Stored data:
......
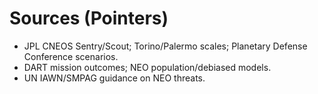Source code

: # Sources (Pointers)
- JPL CNEOS Sentry/Scout; Torino/Palermo scales; Planetary Defense Conference scenarios.
- DART mission outcomes; NEO population/debiased models.
- UN IAWN/SMPAG guidance on NEO threats.
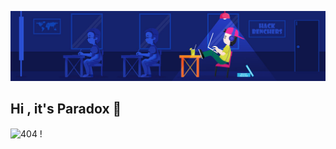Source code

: ![logo](https://github.com/Mr-Paradoxc/Mr-Paradoxc/blob/main/79731568097599.5b50bca477735-1120231283.jpg)

## Hi , it's Paradox 👋

<!--
**Mr-Paradoxc/Mr-Paradoxc** is a ✨ _special_ ✨ repository because its `README.md` (this file) appears on your GitHub profile.

Here are some ideas to get you started:

- 🔭 I’m currently working on ...
- 🌱 I’m currently learning ...
- 👯 I’m looking to collaborate on ...
- 🤔 I’m looking for help with ...
- 💬 Ask me about ...
- 📫 How to reach me: ...
- 😄 Pronouns: ...
- ⚡ Fun fact: ...
-->
<img align="center" alt=" 404 ! " width="400" src="https://external-content.duckduckgo.com/iu/?u=https%3A%2F%2Fgifdb.com%2Fimages%2Fhigh%2Fcartoon-character-louise-belcher-coding-is-fun-ctmkcciuc1gyxos2.gif&f=1&nofb=1&ipt=7b398eafbae50c8f2279328352f5b0c29a75e3c491567bbeb6ad48c6e04c13de&ipo=images">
......
| WHAT YOU WILL DO |
Leaving the images out, print the records above exactly.

| ANSWER TO THIS TASK |
Source code

: # Sources (Pointers)
- JPL CNEOS Sentry/Scout; Torino/Palermo scales; Planetary Defense Conference scenarios.
- DART mission outcomes; NEO population/debiased models.
- UN IAWN/SMPAG guidance on NEO threats.
Source code

: ![logo](https://github.com/Mr-Paradoxc/Mr-Paradoxc/blob/main/79731568097599.5b50bca477735-1120231283.jpg)

## Hi , it's Paradox 👋

<!--
**Mr-Paradoxc/Mr-Paradoxc** is a ✨ _special_ ✨ repository because its `README.md` (this file) appears on your GitHub profile.

Here are some ideas to get you started:

- 🔭 I’m currently working on ...
- 🌱 I’m currently learning ...
- 👯 I’m looking to collaborate on ...
- 🤔 I’m looking for help with ...
- 💬 Ask me about ...
- 📫 How to reach me: ...
- 😄 Pronouns: ...
- ⚡ Fun fact: ...
-->
<img align="center" alt=" 404 ! " width="400" src="https://external-content.duckduckgo.com/iu/?u=https%3A%2F%2Fgifdb.com%2Fimages%2Fhigh%2Fcartoon-character-louise-belcher-coding-is-fun-ctmkcciuc1gyxos2.gif&f=1&nofb=1&ipt=7b398eafbae50c8f2279328352f5b0c29a75e3c491567bbeb6ad48c6e04c13de&ipo=images">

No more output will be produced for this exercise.